= Beginning of Section =
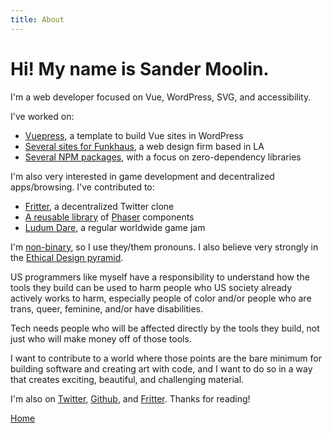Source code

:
 ```yaml
---
title: About
---
```


# Hi! My name is Sander Moolin.

I'm a web developer focused on Vue, WordPress, SVG, and accessibility.

I've worked on:

*   [Vuepress](https://github.com/funkhaus/vuepress), a template to build Vue sites in WordPress
*   [Several sites for Funkhaus](https://gist.github.com/SaFrMo/29a6fbd90047233ec9bf124acba2044b), a web design firm based in LA
*   [Several NPM packages](https://gist.github.com/SaFrMo/d13f47de90ff0a8bc1d4ee3621a1a7b6), with a focus on zero-dependency libraries

I'm also very interested in game development and decentralized apps/browsing. I've contributed to:

*   [Fritter](https://github.com/beakerbrowser/fritter), a decentralized Twitter clone
*   [A reusable library](https://github.com/SaFrMo/phaser-component-library) of [Phaser](https://phaser.io) components
*   [Ludum Dare](https://ldjam.com/users/safrmo/), a regular worldwide game jam

I'm [non-binary](https://transequality.org/issues/resources/understanding-non-binary-people-how-to-be-respectful-and-supportive), so I use they/them pronouns. I also believe very strongly in the [Ethical Design pyramid](https://2017.ind.ie/ethical-design/).

US programmers like myself have a responsibility to understand how the tools they build can be used to harm people who US society already actively works to harm, especially people of color and/or people who are trans, queer, feminine, and/or have disabilities.

Tech needs people who will be affected directly by the tools they build, not just who will make money off of those tools.

I want to contribute to a world where those points are the bare minimum for building software and creating art with code, and I want to do so in a way that creates exciting, beautiful, and challenging material.

I'm also on [Twitter](https://twitter.com/sandermoolin), [Github](https://github.com/safrmo), and [Fritter](dat://14e02bfbe6d66113327a1e2f473dcd639dc3d9d97a05c1e5778a6c295fd02095). Thanks for reading!

[Home](/)
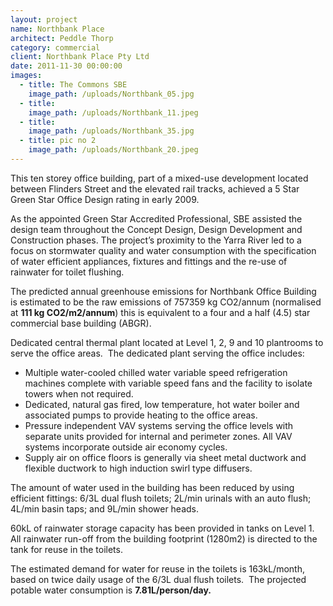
 ```yaml
---
layout: project
name: Northbank Place
architect: Peddle Thorp
category: commercial
client: Northbank Place Pty Ltd
date: 2011-11-30 00:00:00
images:
  - title: The Commons SBE
    image_path: /uploads/Northbank_05.jpg
  - title:
    image_path: /uploads/Northbank_11.jpeg
  - title:
    image_path: /uploads/Northbank_35.jpg
  - title: pic no 2
    image_path: /uploads/Northbank_20.jpeg
---
```



This ten storey office building, part of a mixed-use development located between Flinders Street and the elevated rail tracks, achieved a 5 Star Green Star Office Design rating in early 2009.

As the appointed Green Star Accredited Professional, SBE assisted the design team throughout the Concept Design, Design Development and Construction phases. The project’s proximity to the Yarra River led to a focus on stormwater quality and water consumption with the specification of water efficient appliances, fixtures and fittings and the re-use of rainwater for toilet flushing.

The predicted annual greenhouse emissions for Northbank Office Building is estimated to be the raw emissions of 757359 kg CO2/annum (normalised at **111 kg CO2/m2/annum**) this is equivalent to a four and a half (4.5) star commercial base building (ABGR).

Dedicated central thermal plant located at Level 1, 2, 9 and 10 plantrooms to serve the office areas. &nbsp;The dedicated plant serving the office includes:

* Multiple water-cooled chilled water variable speed refrigeration machines complete with variable speed fans and the facility to isolate towers when not required.
* Dedicated, natural gas fired, low temperature, hot water boiler and associated pumps to provide heating to the office areas.
* Pressure independent VAV systems serving the office levels with separate units provided for internal and perimeter zones. All VAV systems incorporate outside air economy cycles.
* Supply air on office floors is generally via sheet metal ductwork and flexible ductwork to high induction swirl type diffusers.

The amount of water used in the building has been reduced by using efficient fittings: 6/3L dual flush toilets; 2L/min urinals with an auto flush; 4L/min basin taps; and 9L/min shower heads.

60kL of rainwater storage capacity has been provided in tanks on Level 1. All rainwater run-off from the building footprint (1280m2) is directed to the tank for reuse in the toilets.

The estimated demand for water for reuse in the toilets is 163kL/month, based on twice daily usage of the 6/3L dual flush toilets.&nbsp; The projected potable water consumption is **7.81L/person/day.**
= End of Section =
#### Exercise prompt
Omit the pictures, then repeat exactly each line from the beginning of the listing through the line with "decentralized Twitter clone".

#### Answer box
Source code

:
 ```yaml
---
title: About
---
```


# Hi! My name is Sander Moolin.

I'm a web developer focused on Vue, WordPress, SVG, and accessibility.

I've worked on:

*   [Vuepress](https://github.com/funkhaus/vuepress), a template to build Vue sites in WordPress
*   [Several sites for Funkhaus](https://gist.github.com/SaFrMo/29a6fbd90047233ec9bf124acba2044b), a web design firm based in LA
*   [Several NPM packages](https://gist.github.com/SaFrMo/d13f47de90ff0a8bc1d4ee3621a1a7b6), with a focus on zero-dependency libraries

I'm also very interested in game development and decentralized apps/browsing. I've contributed to:

*   [Fritter](https://github.com/beakerbrowser/fritter), a decentralized Twitter clone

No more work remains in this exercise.